Brief: Print every entry again exactly, with no pictures.

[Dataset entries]
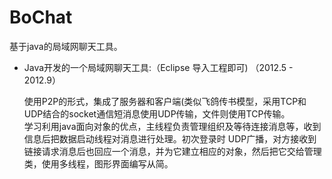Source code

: BoChat
======

基于java的局域网聊天工具。

*  Java开发的一个局域网聊天工具:（Eclipse 导入工程即可) （2012.5 - 2012.9）

     使用P2P的形式，集成了服务器和客户端(类似飞鸽传书模型，采用TCP和UDP结合的socket通信短消息使用UDP传输，文件则使用TCP传输。   
     学习利用java面向对象的优点，主线程负责管理组织及等待连接消息等，收到信息后把数据启动线程对消息进行处理。初次登录时
     UDP广播，对方接收到链接请求消息后也回应一个消息，并为它建立相应的对象，然后把它交给管理类，使用多线程，图形界面编写从简。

Answer to the problem:
Source code

: BoChat
======

基于java的局域网聊天工具。

*  Java开发的一个局域网聊天工具:（Eclipse 导入工程即可) （2012.5 - 2012.9）

     使用P2P的形式，集成了服务器和客户端(类似飞鸽传书模型，采用TCP和UDP结合的socket通信短消息使用UDP传输，文件则使用TCP传输。   
     学习利用java面向对象的优点，主线程负责管理组织及等待连接消息等，收到信息后把数据启动线程对消息进行处理。初次登录时
     UDP广播，对方接收到链接请求消息后也回应一个消息，并为它建立相应的对象，然后把它交给管理类，使用多线程，图形界面编写从简。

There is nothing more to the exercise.